O globo, n. 30755, 09/11/2017. Economia, p. 20

 

Portaria do trabalho escravo foi editada ignorando parecer jurídico

Francisco Leali

09/11/2017

 

 

Ministério mudou regras com base em pedidos do setor imobiliário

-BRASÍLIA- A portaria que mudou as regras sobre classificação de trabalho escravo foi editada pelo Ministério do Trabalho ignorando recomendação de parecer jurídico da própria pasta. As alterações levaram só dois meses para serem gestadas no governo e foram produzidas a partir de um pedido da Associação Brasileira de Incorporadoras Imobiliárias (Abrainc) ao Ministério do Planejamento, que não tem relação direta com o tema. A portaria acabou sendo suspensa por decisão liminar do Supremo Tribunal Federal (STF), mas não se tinha conhecimento sobre como o processo tramitou no governo.

Em 10 de agosto, a Abrainc enviou ao ministro do Planejamento, Dyogo de Oliveira, ofício pedindo mudanças nas normas do governo. A entidade alegou que o setor tem grande impacto na economia brasileira e sofre com ações de fiscais do trabalho que confundem “ambiente de trabalho com condições precárias de higiene e saúde” com o trabalho análogo ao de escravo. A Abrainc já havia recorrido ao STF em 2014 para impedir a divulgação da lista suja, com nome de empresas flagradas em fiscalizações contra o trabalho escravo.

DE 7 PEDIDOS, 4 FORAM ATENDIDOS

A Abrainc fez sete pedidos, sendo que quatro foram contemplados pela portaria editada pelo Ministério do Trabalho. Um deles é a definição do conceito de “condição degradante” e a transferência para o ministro da decisão de incluir empresas na lista suja.

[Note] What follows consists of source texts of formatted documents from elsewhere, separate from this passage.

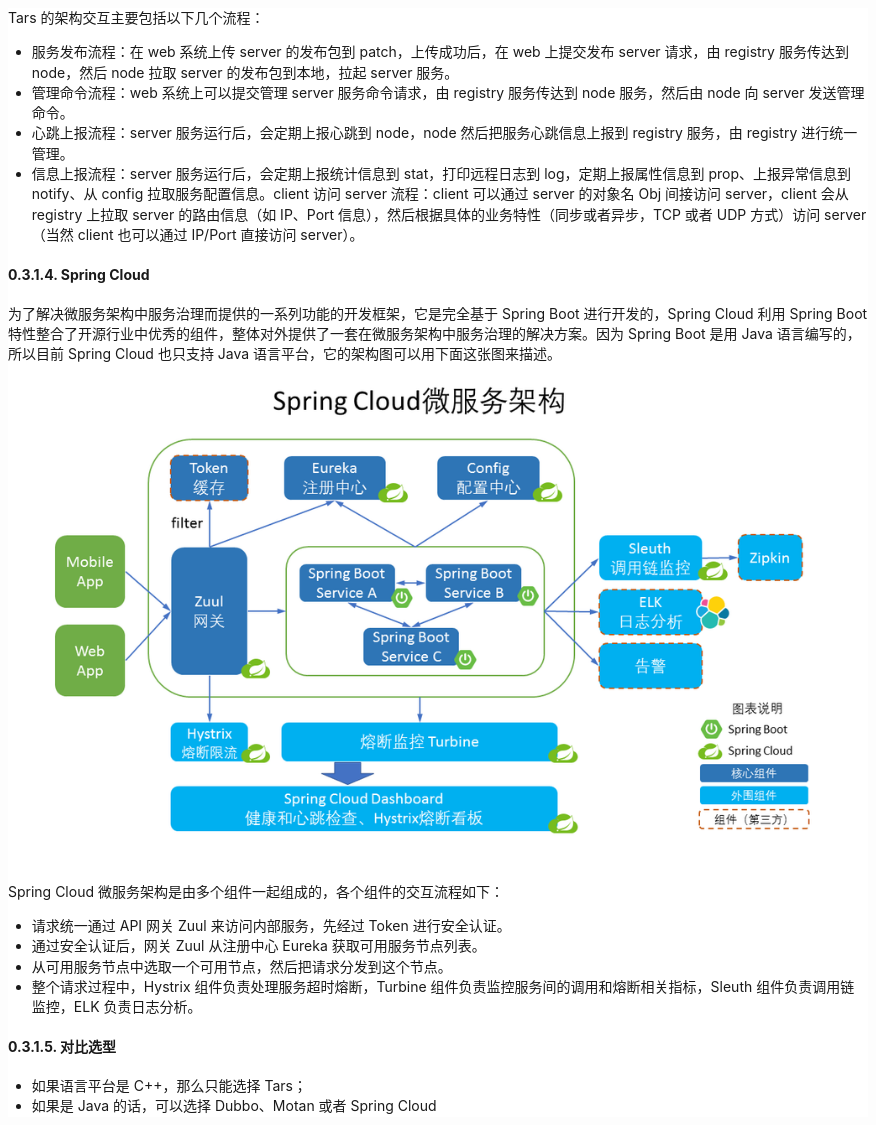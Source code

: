 Tars 的架构交互主要包括以下几个流程：

- 服务发布流程：在 web 系统上传 server 的发布包到 patch，上传成功后，在 web 上提交发布 server 请求，由 registry 服务传达到 node，然后 node 拉取 server 的发布包到本地，拉起 server 服务。
- 管理命令流程：web 系统上可以提交管理 server 服务命令请求，由 registry 服务传达到 node 服务，然后由 node 向 server 发送管理命令。
- 心跳上报流程：server 服务运行后，会定期上报心跳到 node，node 然后把服务心跳信息上报到 registry 服务，由 registry 进行统一管理。
- 信息上报流程：server 服务运行后，会定期上报统计信息到 stat，打印远程日志到 log，定期上报属性信息到 prop、上报异常信息到 notify、从 config 拉取服务配置信息。client 访问 server 流程：client 可以通过 server 的对象名 Obj 间接访问 server，client 会从 registry 上拉取 server 的路由信息（如 IP、Port 信息），然后根据具体的业务特性（同步或者异步，TCP 或者 UDP 方式）访问 server（当然 client 也可以通过 IP/Port 直接访问 server）。

#### 0.3.1.4. Spring Cloud

为了解决微服务架构中服务治理而提供的一系列功能的开发框架，它是完全基于 Spring Boot 进行开发的，Spring Cloud 利用 Spring Boot 特性整合了开源行业中优秀的组件，整体对外提供了一套在微服务架构中服务治理的解决方案。因为 Spring Boot 是用 Java 语言编写的，所以目前 Spring Cloud 也只支持 Java 语言平台，它的架构图可以用下面这张图来描述。

![image](/images/spring-cloud.png)

Spring Cloud 微服务架构是由多个组件一起组成的，各个组件的交互流程如下：

- 请求统一通过 API 网关 Zuul 来访问内部服务，先经过 Token 进行安全认证。
- 通过安全认证后，网关 Zuul 从注册中心 Eureka 获取可用服务节点列表。
- 从可用服务节点中选取一个可用节点，然后把请求分发到这个节点。
- 整个请求过程中，Hystrix 组件负责处理服务超时熔断，Turbine 组件负责监控服务间的调用和熔断相关指标，Sleuth 组件负责调用链监控，ELK 负责日志分析。

#### 0.3.1.5. 对比选型

- 如果语言平台是 C++，那么只能选择 Tars；
- 如果是 Java 的话，可以选择 Dubbo、Motan 或者 Spring Cloud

O pedido original da Abrainc foi analisado pela Secretaria de Planejamento e Assuntos Econômicos do Ministério do Planejamento, que emitiu parecer concordando com a possibilidade de alterar as regras. “Em que pese a Lei 10.803 trazer as hipóteses em que se configura condição análoga à de escravo, para fins penais e criminais, esta condição é frequentemente confundida com o ambiente de trabalho em condições precárias de higiene e saúde, e esse desentendimento pode levar empresas a serem incluídas, a princípio indevidamente, no Cadastro de Empregadores. Nesse contexto, entidades do setor produtivo, como a Abrainc, defendem a necessidade de que a legislação deixe mais claro o que são, particularmente, ‘condições degradantes de trabalho,’ a fim de orientar as ações de fiscalização, evitando margem excessiva de discricionariedade na interpretação da lei”, diz o parecer, obtido via Lei de Acesso à Informação. O texto conclui, porém, que o assunto era da competência do Ministério do Trabalho, para onde o pedido foi remetido no início de setembro.

No dia 11 de outubro, a consultoria jurídica do Ministério do Trabalho deu seu aval para a edição da nova portaria. Mas, em três momentos no texto, o consultor-geral substituto de Assuntos de Direito Trabalhista, Francisco Moacir Barros, destacou que era preciso ouvir o setor envolvido diretamente na fiscalização de trabalho escravo antes de a portaria ser editada. Caso decidisse ignorar esse setor do ministério, a consultoria recomendava que fosse, então, produzida uma nota técnica por assessores do gabinete do ministro para justificar a edição da portaria. O processo do ministério não registra nenhuma manifestação técnica da assessoria do gabinete.

A portaria foi publicada em 16 de outubro no Diário Oficial sem a consulta prévia à área técnica.

O Ministério do Trabalho não comentou. Sobre ter procurado o Planejamento para tratar do tema trabalho escravo, a Abrainc disse, em nota, manter contato com todos os ministérios. Afirmou ainda que defende o trabalho “digno e adequado”. E entende que uma regulação que distinga as infrações trabalhistas do trabalho análogo ao escravo é fundamental, ao trazer mais segurança aos investimentos de que o país necessita.

Ontem, especialistas em direitos humanos da ONU pediram ao governo brasileiro que adote ações urgentes para evitar o enfraquecimento da luta contra a escravidão moderna.